Qu'on aille voter ou pas, on est nombreux à penser que les questions de politique ne nous concernent pas directement. Au fond, est-ce qu'on a vraiment notre mot à dire ? Ce sont les élus qui prennent les décisions dans une société où le vote n'est plus rien d'autre qu'un simulacre de démocratie. "Ils" sont formés et payés pour ça, après tout. On les regarde faire de loin, en se gardant bien de mettre les mains dans la roue : si on s'en mêlait, notre absence de légitimité se verrait au premier coup d'œil. 


Peut-être qu'on se trompe. La lecture de ce nouveau livre de Christian Proust nous permet d'élargir un peu notre champ de vision en nous décrivant plusieurs exemples de collectifs qui se montrent tous capables de faire évoluer leur municipalité, à leur échelle. Tous sont composés de citoyens lambda qui n'ont pas le "profil de l'emploi", sur le papier, et minoritaires sont ceux rattachés à un parti politique.


L'ouvrage s'organise en trois grandes parties. La première retrace la campagne des élections municipales 2020 de plusieurs collectifs citoyens, basés un peu partout en France, notamment en Martinique, à Poitiers, à La Crèche, à Annecy, à Saint-Médard en Jalles... L'auteur est allé à leur rencontre et il a su amener certains de leur membres à s'exprimer sur leurs aspirations et leur façon de s'organiser. Très souvent, ces groupes veulent rompre avec le mode de fonctionnement "traditionnel" d'une campagne telle qu'elle est menée par les partis politiques, qui implique beaucoup de rapports de force dans les équipes et une prise en compte moindre de l'électorat.    

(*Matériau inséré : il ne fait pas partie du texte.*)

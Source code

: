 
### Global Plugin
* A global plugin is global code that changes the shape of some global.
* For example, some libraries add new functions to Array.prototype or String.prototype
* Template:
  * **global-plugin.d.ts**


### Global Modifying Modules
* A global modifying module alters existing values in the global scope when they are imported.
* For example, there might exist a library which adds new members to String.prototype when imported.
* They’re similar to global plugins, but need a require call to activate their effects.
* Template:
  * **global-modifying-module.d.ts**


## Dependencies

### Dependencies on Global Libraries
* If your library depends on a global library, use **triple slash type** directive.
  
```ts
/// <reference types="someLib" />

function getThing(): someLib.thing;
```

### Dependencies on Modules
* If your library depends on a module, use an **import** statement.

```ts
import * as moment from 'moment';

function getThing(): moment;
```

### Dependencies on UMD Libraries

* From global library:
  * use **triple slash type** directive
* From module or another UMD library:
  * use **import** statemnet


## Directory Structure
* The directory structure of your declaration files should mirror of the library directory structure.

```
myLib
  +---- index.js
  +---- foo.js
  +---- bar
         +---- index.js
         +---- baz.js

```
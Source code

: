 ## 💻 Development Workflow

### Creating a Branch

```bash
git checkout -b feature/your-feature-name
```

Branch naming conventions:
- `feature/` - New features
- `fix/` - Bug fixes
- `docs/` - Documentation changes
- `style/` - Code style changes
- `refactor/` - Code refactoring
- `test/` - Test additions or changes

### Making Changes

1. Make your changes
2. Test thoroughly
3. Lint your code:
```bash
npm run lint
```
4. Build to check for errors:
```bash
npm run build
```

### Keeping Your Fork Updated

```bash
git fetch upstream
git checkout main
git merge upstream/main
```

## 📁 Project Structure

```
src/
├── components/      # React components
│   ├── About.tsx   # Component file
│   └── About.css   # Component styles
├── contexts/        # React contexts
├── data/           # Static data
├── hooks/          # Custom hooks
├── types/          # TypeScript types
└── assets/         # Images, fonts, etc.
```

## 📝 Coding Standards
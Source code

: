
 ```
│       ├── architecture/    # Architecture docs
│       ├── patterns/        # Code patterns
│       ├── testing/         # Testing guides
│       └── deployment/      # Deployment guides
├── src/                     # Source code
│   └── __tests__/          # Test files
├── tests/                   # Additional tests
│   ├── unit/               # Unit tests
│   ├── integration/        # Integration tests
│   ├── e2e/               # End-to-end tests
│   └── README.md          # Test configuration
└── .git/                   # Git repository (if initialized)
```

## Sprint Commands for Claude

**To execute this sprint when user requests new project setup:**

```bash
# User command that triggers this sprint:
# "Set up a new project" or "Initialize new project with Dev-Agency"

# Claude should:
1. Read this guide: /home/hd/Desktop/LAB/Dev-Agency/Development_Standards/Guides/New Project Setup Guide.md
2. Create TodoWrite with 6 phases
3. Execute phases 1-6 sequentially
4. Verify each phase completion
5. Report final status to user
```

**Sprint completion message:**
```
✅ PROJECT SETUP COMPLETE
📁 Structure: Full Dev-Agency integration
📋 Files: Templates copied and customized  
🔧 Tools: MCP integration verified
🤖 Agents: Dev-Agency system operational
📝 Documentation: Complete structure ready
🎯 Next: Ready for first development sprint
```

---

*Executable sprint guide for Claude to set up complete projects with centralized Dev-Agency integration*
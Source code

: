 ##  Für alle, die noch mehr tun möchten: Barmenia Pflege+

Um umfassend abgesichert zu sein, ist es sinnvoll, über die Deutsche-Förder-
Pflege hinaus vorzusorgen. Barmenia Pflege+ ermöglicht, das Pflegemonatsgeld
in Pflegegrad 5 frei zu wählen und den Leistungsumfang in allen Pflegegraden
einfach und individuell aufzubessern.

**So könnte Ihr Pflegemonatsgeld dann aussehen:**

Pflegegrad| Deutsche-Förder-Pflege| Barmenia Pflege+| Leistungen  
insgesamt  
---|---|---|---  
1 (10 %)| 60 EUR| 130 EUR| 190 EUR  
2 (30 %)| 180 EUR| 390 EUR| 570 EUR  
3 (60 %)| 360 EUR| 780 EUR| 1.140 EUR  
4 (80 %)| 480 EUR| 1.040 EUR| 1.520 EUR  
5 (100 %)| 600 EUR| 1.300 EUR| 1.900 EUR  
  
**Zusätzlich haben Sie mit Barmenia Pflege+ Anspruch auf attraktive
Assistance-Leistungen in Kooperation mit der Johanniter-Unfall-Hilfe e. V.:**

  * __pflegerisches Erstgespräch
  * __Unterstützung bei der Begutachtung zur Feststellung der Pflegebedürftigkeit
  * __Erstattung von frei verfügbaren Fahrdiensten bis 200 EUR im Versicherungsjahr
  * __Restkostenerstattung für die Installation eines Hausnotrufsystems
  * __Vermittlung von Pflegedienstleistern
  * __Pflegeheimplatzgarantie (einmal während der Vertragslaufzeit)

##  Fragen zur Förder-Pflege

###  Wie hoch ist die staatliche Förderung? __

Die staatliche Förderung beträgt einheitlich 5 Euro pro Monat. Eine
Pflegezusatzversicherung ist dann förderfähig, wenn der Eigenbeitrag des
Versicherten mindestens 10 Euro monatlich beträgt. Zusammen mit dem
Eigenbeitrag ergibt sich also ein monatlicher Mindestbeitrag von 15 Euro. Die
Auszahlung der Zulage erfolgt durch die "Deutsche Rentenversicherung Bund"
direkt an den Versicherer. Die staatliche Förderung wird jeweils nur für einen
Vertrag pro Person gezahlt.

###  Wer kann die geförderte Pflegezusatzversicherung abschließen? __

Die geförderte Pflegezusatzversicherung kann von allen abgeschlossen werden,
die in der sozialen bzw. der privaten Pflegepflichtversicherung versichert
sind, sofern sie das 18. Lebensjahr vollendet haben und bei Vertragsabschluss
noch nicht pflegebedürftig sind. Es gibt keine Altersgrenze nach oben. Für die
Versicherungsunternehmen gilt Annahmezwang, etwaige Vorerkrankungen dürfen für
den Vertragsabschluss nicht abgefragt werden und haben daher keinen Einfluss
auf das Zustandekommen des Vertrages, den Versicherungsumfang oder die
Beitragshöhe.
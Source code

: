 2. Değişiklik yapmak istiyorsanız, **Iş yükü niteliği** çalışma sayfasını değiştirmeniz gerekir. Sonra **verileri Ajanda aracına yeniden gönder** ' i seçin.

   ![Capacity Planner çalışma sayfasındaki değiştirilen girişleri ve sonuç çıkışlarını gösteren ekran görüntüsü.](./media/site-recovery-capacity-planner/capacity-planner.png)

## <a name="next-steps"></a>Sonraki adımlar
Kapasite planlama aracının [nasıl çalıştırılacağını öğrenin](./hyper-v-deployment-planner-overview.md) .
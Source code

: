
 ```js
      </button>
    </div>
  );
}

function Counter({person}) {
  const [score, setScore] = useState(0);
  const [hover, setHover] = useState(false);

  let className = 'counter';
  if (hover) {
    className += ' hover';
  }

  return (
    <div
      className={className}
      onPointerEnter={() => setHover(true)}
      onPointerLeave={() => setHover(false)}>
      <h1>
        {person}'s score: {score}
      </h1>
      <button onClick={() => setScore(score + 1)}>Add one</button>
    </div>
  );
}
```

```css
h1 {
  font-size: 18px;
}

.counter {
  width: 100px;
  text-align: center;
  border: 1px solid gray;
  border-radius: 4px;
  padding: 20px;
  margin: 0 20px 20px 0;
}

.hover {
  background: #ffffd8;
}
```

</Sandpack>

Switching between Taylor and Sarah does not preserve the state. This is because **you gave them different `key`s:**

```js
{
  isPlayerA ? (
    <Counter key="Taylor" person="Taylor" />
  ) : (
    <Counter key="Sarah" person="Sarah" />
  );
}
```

Dans sa deuxième partie, Christian Proust revient sur les lieux déjà arpentés dans les premiers chapitres, mais plus tard, à la suite des résultats du premier tour des élections. C'est l'occasion de prendre le pouls : qui a réussi à convaincre ? quel premier bilan peut-on tirer de cette campagne, en positif et en négatif ? comment gérer l'épineuse période de l'entre-deux tours ? comment les collectifs imaginent-ils l'avenir, la concrétisation de leurs idées au conseil municipal, qu'ils aient été élus ou pas ? Beaucoup d'entretiens ont été réalisés et retranscrits dans ce livre ; il y est beaucoup question de citoyenneté, de parité, de l'affirmation des femmes dans les collectifs citoyens, de l'importance de la proximité avec la population, de l'environnement. 



En troisième et dernier temps, l'auteur nous annexe des outils, des exemples de contrats et de chartes nécessaires au bon fonctionnement d'un groupe, et d'autres documents auxquels il est fait référence dans les parties 1 et 2. Ils peuvent être utilisés dans d'autres cadres que celui d'une municipalité. Je me souviens d'avoir eu une séance de mise en situation des chapeaux de Bono _ou quelque chose d'assez similaire_ à l'IUFM, il y a de cela quelques années. Ca fait longtemps que ça s'appelle plus l'IUFM. 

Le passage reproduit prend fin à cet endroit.